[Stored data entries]
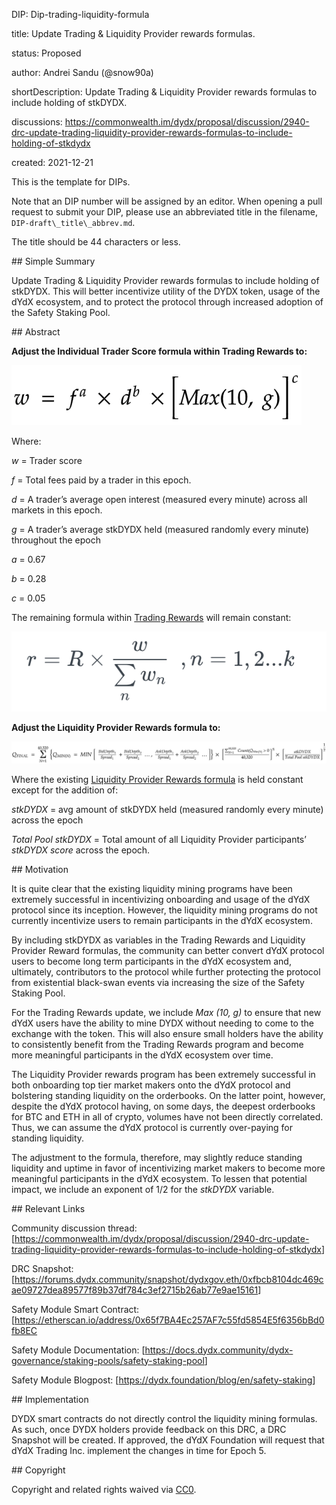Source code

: 

DIP: Dip-trading-liquidity-formula

title: Update Trading & Liquidity Provider rewards formulas.

status: Proposed

author: Andrei Sandu (@snow90a)

shortDescription: Update Trading & Liquidity Provider rewards formulas to include holding of stkDYDX.

discussions: https://commonwealth.im/dydx/proposal/discussion/2940-drc-update-trading-liquidity-provider-rewards-formulas-to-include-holding-of-stkdydx

created: 2021-12-21


This is the template for DIPs.

Note that an DIP number will be assigned by an editor. When opening a pull request to submit your DIP, please use an abbreviated title in the filename, `DIP-draft\_title\_abbrev.md`.

The title should be 44 characters or less.

\## Simple Summary

Update Trading & Liquidity Provider rewards formulas to include holding of stkDYDX. This will better incentivize utility of the DYDX token, usage of the dYdX ecosystem, and to protect the protocol through increased adoption of the Safety Staking Pool.

\## Abstract

**Adjust the Individual Trader Score formula within Trading Rewards to:** 

![](Aspose.Words.0f424b8d-b732-4a0b-b2cd-9055ed9dedde.001.png) 

Where: 

*w* = Trader score

*f* = Total fees paid by a trader in this epoch.

*d* = A trader’s average open interest (measured every minute) across all markets in this epoch.

*g* = A trader’s average stkDYDX held (measured randomly every minute) throughout the epoch

*a* = 0.67

*b* = 0.28

*c* = 0.05

The remaining formula within [Trading Rewards](https://docs.dydx.community/dydx-governance/rewards/trading-rewards) will remain constant: 

![](Aspose.Words.0f424b8d-b732-4a0b-b2cd-9055ed9dedde.002.png) 

**Adjust the Liquidity Provider Rewards formula to:** 

![](Aspose.Words.0f424b8d-b732-4a0b-b2cd-9055ed9dedde.003.png) 

Where the existing [Liquidity Provider Rewards formula](https://docs.dydx.community/dydx-governance/rewards/liquidity-provider-rewards) is held constant except for the addition of:

*stkDYDX* = avg amount of stkDYDX held (measured randomly every minute) across the epoch



*Total Pool stkDYDX* = Total amount of all Liquidity Provider participants’ *stkDYDX score* across the epoch. 




\## Motivation

It is quite clear that the existing liquidity mining programs have been extremely successful in incentivizing onboarding and usage of the dYdX protocol since its inception. However, the liquidity mining programs do not currently incentivize users to remain participants in the dYdX ecosystem. 

By including stkDYDX as variables in the Trading Rewards and Liquidity Provider Reward formulas, the community can better convert dYdX protocol users to become long term participants in the dYdX ecosystem and, ultimately, contributors to the protocol while further protecting the protocol from existential black-swan events via increasing the size of the Safety Staking Pool. 

For the Trading Rewards update, we include *Max (10, g)* to ensure that new dYdX users have the ability to mine DYDX without needing to come to the exchange with the token. This will also ensure small holders have the ability to consistently benefit from the Trading Rewards program and become more meaningful participants in the dYdX ecosystem over time. 

The Liquidity Provider rewards program has been extremely successful in both onboarding top tier market makers onto the dYdX protocol and bolstering standing liquidity on the orderbooks. On the latter point, however, despite the dYdX protocol having, on some days, the deepest orderbooks for BTC and ETH in all of crypto, volumes have not been directly correlated. Thus, we can assume the dYdX protocol is currently over-paying for standing liquidity.

The adjustment to the formula, therefore, may slightly reduce standing liquidity and uptime in favor of incentivizing market makers to become more meaningful participants in the dYdX ecosystem. To lessen that potential impact, we include an exponent of 1/2 for the *stkDYDX* variable. 


\## Relevant Links

Community discussion thread: [<https://commonwealth.im/dydx/proposal/discussion/2940-drc-update-trading-liquidity-provider-rewards-formulas-to-include-holding-of-stkdydx>]

DRC Snapshot: [<https://forums.dydx.community/snapshot/dydxgov.eth/0xfbcb8104dc469cae09727dea89577f89b37df784c3ef2715b26ab77e9ae15161>]

Safety Module Smart Contract:[<https://etherscan.io/address/0x65f7BA4Ec257AF7c55fd5854E5f6356bBd0fb8EC>

Safety Module Documentation: [<https://docs.dydx.community/dydx-governance/staking-pools/safety-staking-pool>]

Safety Module Blogpost: [<https://dydx.foundation/blog/en/safety-staking>]




\## Implementation

DYDX smart contracts do not directly control the liquidity mining formulas. As such, once DYDX holders provide feedback on this DRC, a DRC Snapshot will be created. If approved, the dYdX Foundation will request that dYdX Trading Inc. implement the changes in time for Epoch 5.

\## Copyright

Copyright and related rights waived via [CC0](https://creativecommons.org/publicdomain/zero/1.0/).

▶ **Aim of the exercise**
Reproduce the line that contains "The adjustment to" and each line after it through the last line of the entries above, exactly; leave out all earlier lines.

▶ **Task response**
The adjustment to the formula, therefore, may slightly reduce standing liquidity and uptime in favor of incentivizing market makers to become more meaningful participants in the dYdX ecosystem. To lessen that potential impact, we include an exponent of 1/2 for the *stkDYDX* variable. 


\## Relevant Links

Community discussion thread: [<https://commonwealth.im/dydx/proposal/discussion/2940-drc-update-trading-liquidity-provider-rewards-formulas-to-include-holding-of-stkdydx>]

DRC Snapshot: [<https://forums.dydx.community/snapshot/dydxgov.eth/0xfbcb8104dc469cae09727dea89577f89b37df784c3ef2715b26ab77e9ae15161>]

Safety Module Smart Contract:[<https://etherscan.io/address/0x65f7BA4Ec257AF7c55fd5854E5f6356bBd0fb8EC>

Safety Module Documentation: [<https://docs.dydx.community/dydx-governance/staking-pools/safety-staking-pool>]

Safety Module Blogpost: [<https://dydx.foundation/blog/en/safety-staking>]




\## Implementation

DYDX smart contracts do not directly control the liquidity mining formulas. As such, once DYDX holders provide feedback on this DRC, a DRC Snapshot will be created. If approved, the dYdX Foundation will request that dYdX Trading Inc. implement the changes in time for Epoch 5.

\## Copyright

Copyright and related rights waived via [CC0](https://creativecommons.org/publicdomain/zero/1.0/).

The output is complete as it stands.